For the Internet to work, different devices (autonomous systems) advertise the IP prefixes they manage and the traffic they are able to route. However, this is largely a trust-based system with the assumption that every device is telling the truth.
Given the massive interconnected nature of the Internet, it is hard to enforce honesty on every single device present on the network.
BGP route hijacking occurs when a malicious entity manages to “falsely advertise” to other routers that they own a specific set of IP addresses when they don’t. When this happens, chaos occurs.
This route confusion would create a lot of trouble on the Internet and lead to delays, traffic congestion, or total outages.
But, BGP route leaks are similar to BGP route hijacking, except the latter more specifically refers to instances of malicious activity taking place.
Whereas, route leaks can be, more likely than not, accidental.
In either case of a BGP route leak or BGP hijacking, an Autonomous System (AS) announces that it knows “how” or “where” to direct the traffic meant for certain destinations (ASes) that in actuality it does not know.
This can lead to the user being taken over an internet route that will offer suboptimal performance or outright cause disruptions and potentially serve as a front for eavesdropping or traffic analysis activities, in cases of malicious hijacking.

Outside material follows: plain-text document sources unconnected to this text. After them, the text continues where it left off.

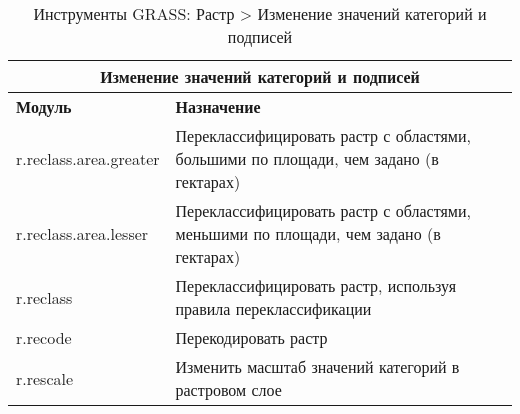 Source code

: {\renewcommand{\arraystretch}{0.7}
\begin{table}[H]
\centering
 \begin{tabular}{|p{4cm}|p{10cm}|}
  \hline \multicolumn{2}{|c|}{\textbf{Изменение значений категорий и подписей}} \\
  \hline \textbf{Модуль} & \textbf{Назначение} \\
  \hline r.reclass.area.greater & Переклассифицировать растр с областями,
  большими по площади, чем задано (в гектарах) \\
  \hline r.reclass.area.lesser & Переклассифицировать растр с областями,
  меньшими по площади, чем задано (в гектарах) \\
  \hline r.reclass & Переклассифицировать растр, используя правила
  переклассификации \\
  \hline r.recode & Перекодировать растр \\
  \hline r.rescale & Изменить масштаб значений категорий в растровом слое \\
\hline
\end{tabular}
\caption{Инструменты GRASS: Растр > Изменение значений категорий и подписей}
\end{table}}

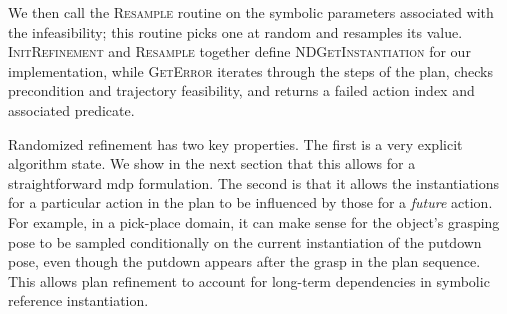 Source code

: We then call the \textsc{Resample} routine on the symbolic parameters
associated with the infeasibility; this routine picks one at random and
resamples its value. \textsc{InitRefinement} and \textsc{Resample} together define
\textsc{NDGetInstantiation} for our implementation, while \textsc{GetError} iterates
through the steps of the plan, checks precondition and trajectory feasibility, and returns
a failed action index and associated predicate.

Randomized refinement has two key properties. The first is a very explicit algorithm state.
We show in the next section that this allows for a straightforward {\sc mdp}
formulation. The second is that
it allows the instantiations for a particular action in
the plan to be influenced by those for a \emph{future} action. For example, in a
pick-place domain, it can make sense for the object's grasping pose to be sampled
conditionally on the current instantiation of the putdown pose, even though the putdown
appears after the grasp in the plan sequence. This allows plan refinement to account for
long-term dependencies in symbolic reference instantiation. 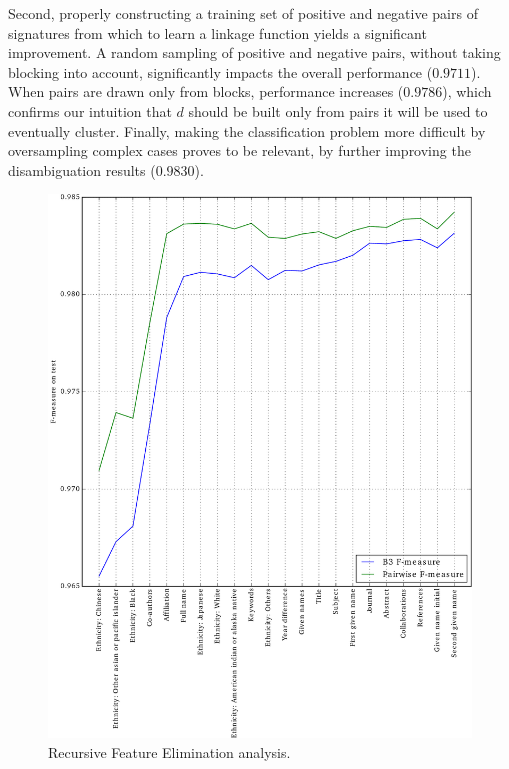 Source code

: \documentclass{article}
\begin{document}
Second, properly constructing a training set of positive and negative pairs of
signatures from which to learn a linkage function yields a significant
improvement.
A random sampling of positive and negative pairs, without taking
blocking into account, significantly impacts the overall performance
($0.9711$). When pairs are drawn only from blocks, performance increases
($0.9786$), which confirms our intuition that $d$ should be built only from
pairs it will be used to eventually cluster. Finally, making the classification
problem more difficult by oversampling complex cases proves to be relevant,
by further improving the disambiguation results ($0.9830$).

\begin{figure}
\centering
\caption{Recursive Feature Elimination analysis. }
\label{fig:rfe}
\includegraphics[width=\textwidth]{fig-rfe.pdf}
\end{figure}
\end{document}
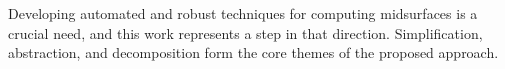 Developing automated and robust techniques for computing midsurfaces is a crucial need, and this work represents a step in that direction. Simplification, abstraction, and decomposition form the core themes of the proposed approach.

For example, last year, as reported by BleepingComputer, IBM’s global outage was caused because of an erroneous BGP routing configuration.
Prior to this, we had seen a significant case of BGP hijacking in 2008, when YouTube had gone offline for its global audience due to some of its traffic getting redirected through Pakistani servers.
Over the next few years, we have reported similar incidents.
How could this BGP leak have been prevented?
Although the incident is now over, it could happen again at any time.
Kentik shared some common safeguards with BleepingComputer that companies can use to protect against BGP leaks like this one, which says Kentik were not in place yesterday when the leak had occurred.
“Obviously, AS55410 should not have leaked 30,000 routes, but adjacent networks should have deployed filtering mechanisms to contain the damage,” Madory further told BleepingComputer, explaining that these mechanisms include:
- Setting MAXPREF: AS1273 (also registered to Vodafone) and AS9498 (registered to Bharti Airtel Ltd.) could have set a MAXPREF on their connection to AS55410. This is a simple mechanism that automatically disables a BGP connection when a downstream network suddenly starts sending an unexpectedly large number of BGP routes.
- Configuring filters: Using internet routing registry data, AS1273 and AS9498 could have been filtering the routes accepted from AS55410 knowing that they shouldn’t receive US BGP routes, for example.
- Deploying RPKI: Leaked routes with Route Origin Authorizations (ROAs) configured in the RPKI should have been dropped.
“In every BGP routing leak, there is more than one party involved. There is a leaker, of course, but there is also always another network that distributes leaked routes out onto the internet.”
“Mistakes inevitably occur, we have to do better to look out for each other. The internet, after all, is a team effort!” concluded Madory in his interview with BleepingComputer.
Update 11:50 AM ET: Added comments from Kentik’s Doug Madory received after publishing.